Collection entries
*** Begin section ***

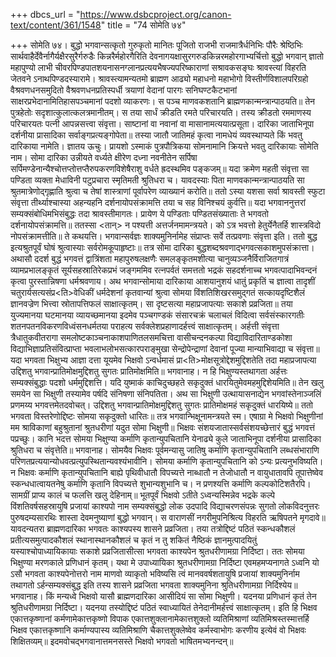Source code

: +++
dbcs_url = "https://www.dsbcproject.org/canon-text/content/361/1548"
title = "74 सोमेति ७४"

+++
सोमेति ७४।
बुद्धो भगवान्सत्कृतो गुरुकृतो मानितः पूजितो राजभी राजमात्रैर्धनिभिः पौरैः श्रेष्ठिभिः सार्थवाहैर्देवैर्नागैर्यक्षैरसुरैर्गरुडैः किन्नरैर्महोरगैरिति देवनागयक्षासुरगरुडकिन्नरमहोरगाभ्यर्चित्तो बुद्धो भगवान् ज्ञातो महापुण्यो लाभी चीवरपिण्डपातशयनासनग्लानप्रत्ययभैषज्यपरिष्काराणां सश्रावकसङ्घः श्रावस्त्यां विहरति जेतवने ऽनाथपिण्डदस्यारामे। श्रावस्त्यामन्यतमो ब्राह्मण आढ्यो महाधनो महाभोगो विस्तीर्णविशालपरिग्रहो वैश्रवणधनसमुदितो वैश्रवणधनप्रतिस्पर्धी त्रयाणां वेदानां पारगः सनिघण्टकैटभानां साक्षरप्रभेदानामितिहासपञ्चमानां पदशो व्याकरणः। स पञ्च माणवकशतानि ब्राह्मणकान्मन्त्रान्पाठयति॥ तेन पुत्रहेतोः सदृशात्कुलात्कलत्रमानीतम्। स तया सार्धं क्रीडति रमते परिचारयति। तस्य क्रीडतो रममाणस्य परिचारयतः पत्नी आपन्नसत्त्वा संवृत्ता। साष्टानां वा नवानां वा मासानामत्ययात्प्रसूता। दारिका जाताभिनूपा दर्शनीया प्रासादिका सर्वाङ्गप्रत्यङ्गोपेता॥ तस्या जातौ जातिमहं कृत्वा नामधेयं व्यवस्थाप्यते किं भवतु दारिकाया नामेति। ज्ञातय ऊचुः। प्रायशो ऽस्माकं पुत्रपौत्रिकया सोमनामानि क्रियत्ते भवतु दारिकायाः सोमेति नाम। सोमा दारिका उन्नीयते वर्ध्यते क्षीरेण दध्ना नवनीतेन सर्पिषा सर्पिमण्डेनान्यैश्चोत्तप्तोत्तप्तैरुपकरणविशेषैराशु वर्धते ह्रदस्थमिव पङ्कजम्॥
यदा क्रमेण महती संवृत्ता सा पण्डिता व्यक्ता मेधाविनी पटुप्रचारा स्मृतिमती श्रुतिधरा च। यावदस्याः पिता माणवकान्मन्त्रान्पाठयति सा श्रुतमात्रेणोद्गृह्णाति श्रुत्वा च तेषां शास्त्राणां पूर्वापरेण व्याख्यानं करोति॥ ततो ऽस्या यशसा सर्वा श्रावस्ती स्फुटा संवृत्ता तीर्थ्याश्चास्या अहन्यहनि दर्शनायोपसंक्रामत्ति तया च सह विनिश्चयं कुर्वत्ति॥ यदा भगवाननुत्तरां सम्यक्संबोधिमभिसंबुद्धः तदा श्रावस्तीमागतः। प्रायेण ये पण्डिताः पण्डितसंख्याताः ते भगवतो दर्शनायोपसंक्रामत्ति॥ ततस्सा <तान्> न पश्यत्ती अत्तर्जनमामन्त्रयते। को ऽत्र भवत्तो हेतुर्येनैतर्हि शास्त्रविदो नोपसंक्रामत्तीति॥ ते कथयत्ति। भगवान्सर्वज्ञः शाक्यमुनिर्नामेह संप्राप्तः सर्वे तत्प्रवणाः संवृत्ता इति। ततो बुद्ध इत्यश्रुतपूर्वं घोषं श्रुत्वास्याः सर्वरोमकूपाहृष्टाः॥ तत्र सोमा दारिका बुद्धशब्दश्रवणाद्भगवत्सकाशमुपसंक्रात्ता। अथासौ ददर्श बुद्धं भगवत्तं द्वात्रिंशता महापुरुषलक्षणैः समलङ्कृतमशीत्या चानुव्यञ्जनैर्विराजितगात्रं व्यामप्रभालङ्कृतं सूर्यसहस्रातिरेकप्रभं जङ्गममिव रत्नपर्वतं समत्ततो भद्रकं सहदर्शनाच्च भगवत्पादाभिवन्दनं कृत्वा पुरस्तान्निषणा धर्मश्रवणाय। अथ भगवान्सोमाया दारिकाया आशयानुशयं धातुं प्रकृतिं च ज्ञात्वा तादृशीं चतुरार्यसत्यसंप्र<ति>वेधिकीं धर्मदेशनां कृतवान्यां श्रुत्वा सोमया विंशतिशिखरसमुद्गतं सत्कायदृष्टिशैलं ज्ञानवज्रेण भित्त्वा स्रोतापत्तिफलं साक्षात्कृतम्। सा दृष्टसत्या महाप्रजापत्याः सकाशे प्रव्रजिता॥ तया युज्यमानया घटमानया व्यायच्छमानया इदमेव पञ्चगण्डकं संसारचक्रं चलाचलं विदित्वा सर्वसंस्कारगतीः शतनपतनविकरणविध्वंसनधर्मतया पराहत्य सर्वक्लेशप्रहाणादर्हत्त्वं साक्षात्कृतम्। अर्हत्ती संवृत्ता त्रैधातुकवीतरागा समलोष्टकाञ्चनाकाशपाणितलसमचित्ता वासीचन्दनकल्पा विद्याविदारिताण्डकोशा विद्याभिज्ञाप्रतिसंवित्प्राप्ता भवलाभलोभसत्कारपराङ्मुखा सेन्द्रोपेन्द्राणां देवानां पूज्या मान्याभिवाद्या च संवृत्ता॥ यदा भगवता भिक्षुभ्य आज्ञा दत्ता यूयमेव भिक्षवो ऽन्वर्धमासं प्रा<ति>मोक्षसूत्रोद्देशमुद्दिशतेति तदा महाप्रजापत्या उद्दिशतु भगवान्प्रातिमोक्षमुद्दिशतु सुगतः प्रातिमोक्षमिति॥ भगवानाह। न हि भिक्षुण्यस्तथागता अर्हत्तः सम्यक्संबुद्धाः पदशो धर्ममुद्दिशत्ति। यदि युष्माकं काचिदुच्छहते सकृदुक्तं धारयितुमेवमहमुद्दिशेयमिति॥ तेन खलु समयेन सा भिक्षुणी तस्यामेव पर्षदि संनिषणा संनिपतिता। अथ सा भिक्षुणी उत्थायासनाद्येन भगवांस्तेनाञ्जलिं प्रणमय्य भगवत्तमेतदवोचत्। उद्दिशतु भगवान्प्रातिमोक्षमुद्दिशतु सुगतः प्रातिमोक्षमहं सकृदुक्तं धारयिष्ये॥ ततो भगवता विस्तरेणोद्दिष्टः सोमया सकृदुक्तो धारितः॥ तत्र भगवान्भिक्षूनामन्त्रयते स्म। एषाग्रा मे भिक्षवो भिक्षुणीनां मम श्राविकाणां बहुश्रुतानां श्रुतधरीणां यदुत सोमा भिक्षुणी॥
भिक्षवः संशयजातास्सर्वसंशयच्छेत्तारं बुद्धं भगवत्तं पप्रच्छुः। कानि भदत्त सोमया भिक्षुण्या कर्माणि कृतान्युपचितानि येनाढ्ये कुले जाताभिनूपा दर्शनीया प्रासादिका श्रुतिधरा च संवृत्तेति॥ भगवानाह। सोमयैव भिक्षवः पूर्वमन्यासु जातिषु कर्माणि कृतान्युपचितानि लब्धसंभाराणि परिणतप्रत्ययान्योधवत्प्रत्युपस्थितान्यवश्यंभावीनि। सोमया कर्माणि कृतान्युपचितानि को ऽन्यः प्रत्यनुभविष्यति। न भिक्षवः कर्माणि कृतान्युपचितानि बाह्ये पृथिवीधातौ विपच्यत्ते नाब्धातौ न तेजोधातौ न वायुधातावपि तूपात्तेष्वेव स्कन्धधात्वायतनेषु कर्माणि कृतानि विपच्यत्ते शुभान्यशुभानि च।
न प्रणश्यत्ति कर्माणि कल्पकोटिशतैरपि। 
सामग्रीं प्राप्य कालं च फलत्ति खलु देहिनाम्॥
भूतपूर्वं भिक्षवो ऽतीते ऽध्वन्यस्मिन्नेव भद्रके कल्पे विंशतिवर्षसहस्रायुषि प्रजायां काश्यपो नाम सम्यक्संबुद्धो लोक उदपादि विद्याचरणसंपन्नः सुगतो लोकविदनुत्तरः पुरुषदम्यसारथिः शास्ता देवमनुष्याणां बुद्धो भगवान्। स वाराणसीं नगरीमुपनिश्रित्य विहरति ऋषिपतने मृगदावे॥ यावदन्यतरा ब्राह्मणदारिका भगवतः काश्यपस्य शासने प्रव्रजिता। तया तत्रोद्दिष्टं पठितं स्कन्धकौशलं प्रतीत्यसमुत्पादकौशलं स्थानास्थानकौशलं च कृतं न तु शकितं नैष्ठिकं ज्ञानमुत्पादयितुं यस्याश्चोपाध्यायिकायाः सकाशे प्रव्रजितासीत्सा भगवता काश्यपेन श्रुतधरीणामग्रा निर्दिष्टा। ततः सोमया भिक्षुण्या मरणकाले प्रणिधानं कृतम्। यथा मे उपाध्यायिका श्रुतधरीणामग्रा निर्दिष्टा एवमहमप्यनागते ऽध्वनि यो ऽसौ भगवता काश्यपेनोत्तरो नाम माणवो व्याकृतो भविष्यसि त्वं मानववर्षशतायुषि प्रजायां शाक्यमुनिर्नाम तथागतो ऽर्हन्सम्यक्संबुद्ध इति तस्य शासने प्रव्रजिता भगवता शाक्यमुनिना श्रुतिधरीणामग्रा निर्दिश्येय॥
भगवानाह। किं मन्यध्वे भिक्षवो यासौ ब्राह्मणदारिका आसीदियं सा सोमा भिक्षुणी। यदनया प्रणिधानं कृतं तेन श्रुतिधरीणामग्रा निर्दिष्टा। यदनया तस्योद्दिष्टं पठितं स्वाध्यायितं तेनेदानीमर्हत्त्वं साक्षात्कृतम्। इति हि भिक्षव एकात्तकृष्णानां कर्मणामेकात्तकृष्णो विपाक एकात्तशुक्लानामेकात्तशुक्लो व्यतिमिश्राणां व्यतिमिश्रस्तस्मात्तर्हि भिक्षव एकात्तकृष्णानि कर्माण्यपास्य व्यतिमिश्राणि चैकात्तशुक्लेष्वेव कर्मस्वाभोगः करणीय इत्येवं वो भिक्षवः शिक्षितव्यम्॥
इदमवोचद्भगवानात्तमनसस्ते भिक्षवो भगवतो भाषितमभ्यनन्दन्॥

*** End section ***

▶ _WHAT IS EXPECTED_: Starting at the line with "भगवानाह। किं मन्यध्वे", copy every line up to and including the last one in the entries above.

▶ _RESULT FOR THIS EXERCISE_:
भगवानाह। किं मन्यध्वे भिक्षवो यासौ ब्राह्मणदारिका आसीदियं सा सोमा भिक्षुणी। यदनया प्रणिधानं कृतं तेन श्रुतिधरीणामग्रा निर्दिष्टा। यदनया तस्योद्दिष्टं पठितं स्वाध्यायितं तेनेदानीमर्हत्त्वं साक्षात्कृतम्। इति हि भिक्षव एकात्तकृष्णानां कर्मणामेकात्तकृष्णो विपाक एकात्तशुक्लानामेकात्तशुक्लो व्यतिमिश्राणां व्यतिमिश्रस्तस्मात्तर्हि भिक्षव एकात्तकृष्णानि कर्माण्यपास्य व्यतिमिश्राणि चैकात्तशुक्लेष्वेव कर्मस्वाभोगः करणीय इत्येवं वो भिक्षवः शिक्षितव्यम्॥
इदमवोचद्भगवानात्तमनसस्ते भिक्षवो भगवतो भाषितमभ्यनन्दन्॥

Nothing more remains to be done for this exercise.